The line containing "### Identify all" marks the end: copy exactly every line from the start of the records below up to and including it, leaving out pictures.

§ **DATA FOR THE TASK**

--- START ---

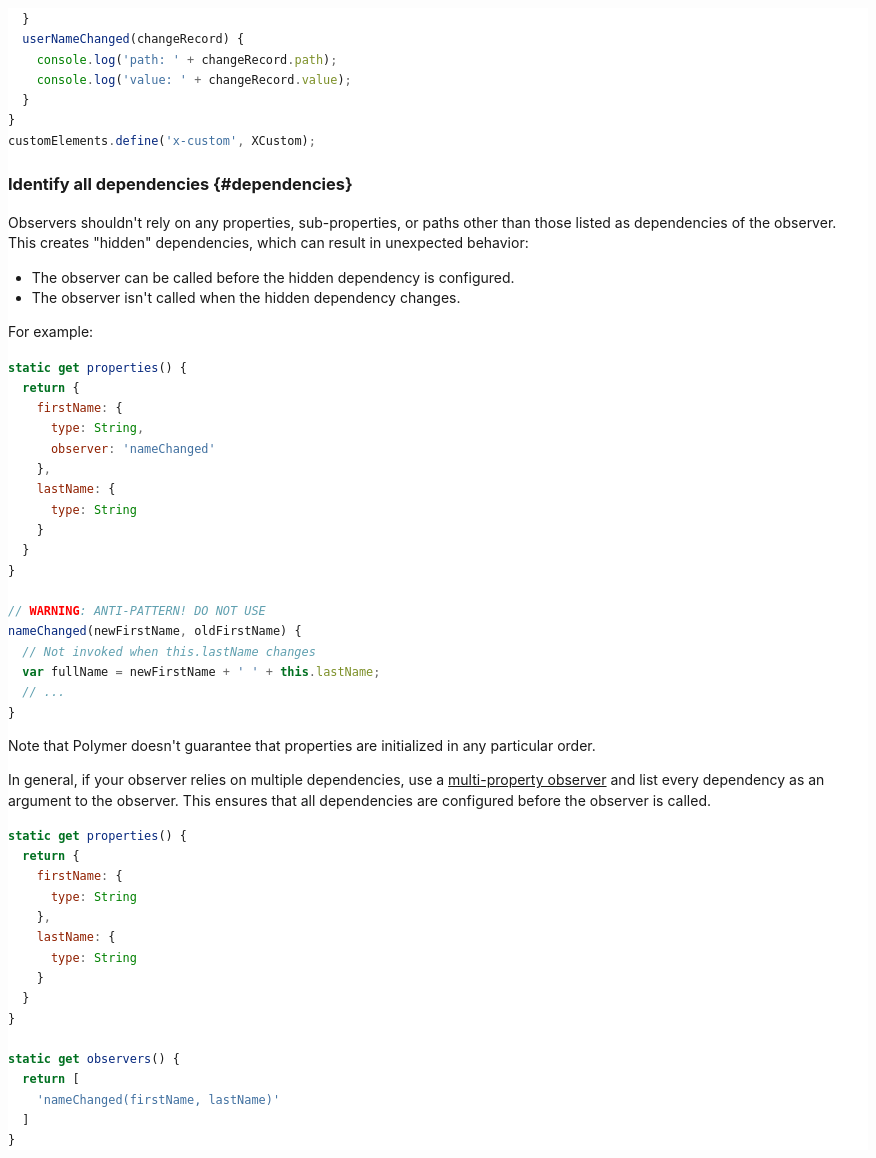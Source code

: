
 ```js
  }
  userNameChanged(changeRecord) {
    console.log('path: ' + changeRecord.path);
    console.log('value: ' + changeRecord.value);
  }
}
customElements.define('x-custom', XCustom);
```

### Identify all dependencies {#dependencies}

Observers shouldn't rely on any properties, sub-properties, or paths other
than those listed as dependencies of the observer. This creates "hidden" dependencies,
which can result in unexpected behavior:

-   The observer can be called before the hidden dependency is configured.
-   The observer isn't called when the hidden dependency changes.

For example:

```js
static get properties() {
  return {
    firstName: {
      type: String,
      observer: 'nameChanged'
    },
    lastName: {
      type: String
    }
  }
}

// WARNING: ANTI-PATTERN! DO NOT USE
nameChanged(newFirstName, oldFirstName) {
  // Not invoked when this.lastName changes
  var fullName = newFirstName + ' ' + this.lastName;
  // ...
}
```

Note that Polymer doesn't guarantee that properties are
initialized in any particular order.

In general, if your observer relies on multiple dependencies, use a
[multi-property observer](#multi-property-observers) and list every dependency
as an argument to the observer. This ensures that all dependencies are
configured before the observer is called.

```js
static get properties() {
  return {
    firstName: {
      type: String
    },
    lastName: {
      type: String
    }
  }
}

static get observers() {
  return [
    'nameChanged(firstName, lastName)'
  ]
}
```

--- END ---

§ **SOLUTION TO THIS PROBLEM**
Source code

:
 ```js
  }
  userNameChanged(changeRecord) {
    console.log('path: ' + changeRecord.path);
    console.log('value: ' + changeRecord.value);
  }
}
customElements.define('x-custom', XCustom);
```

### Identify all dependencies {#dependencies}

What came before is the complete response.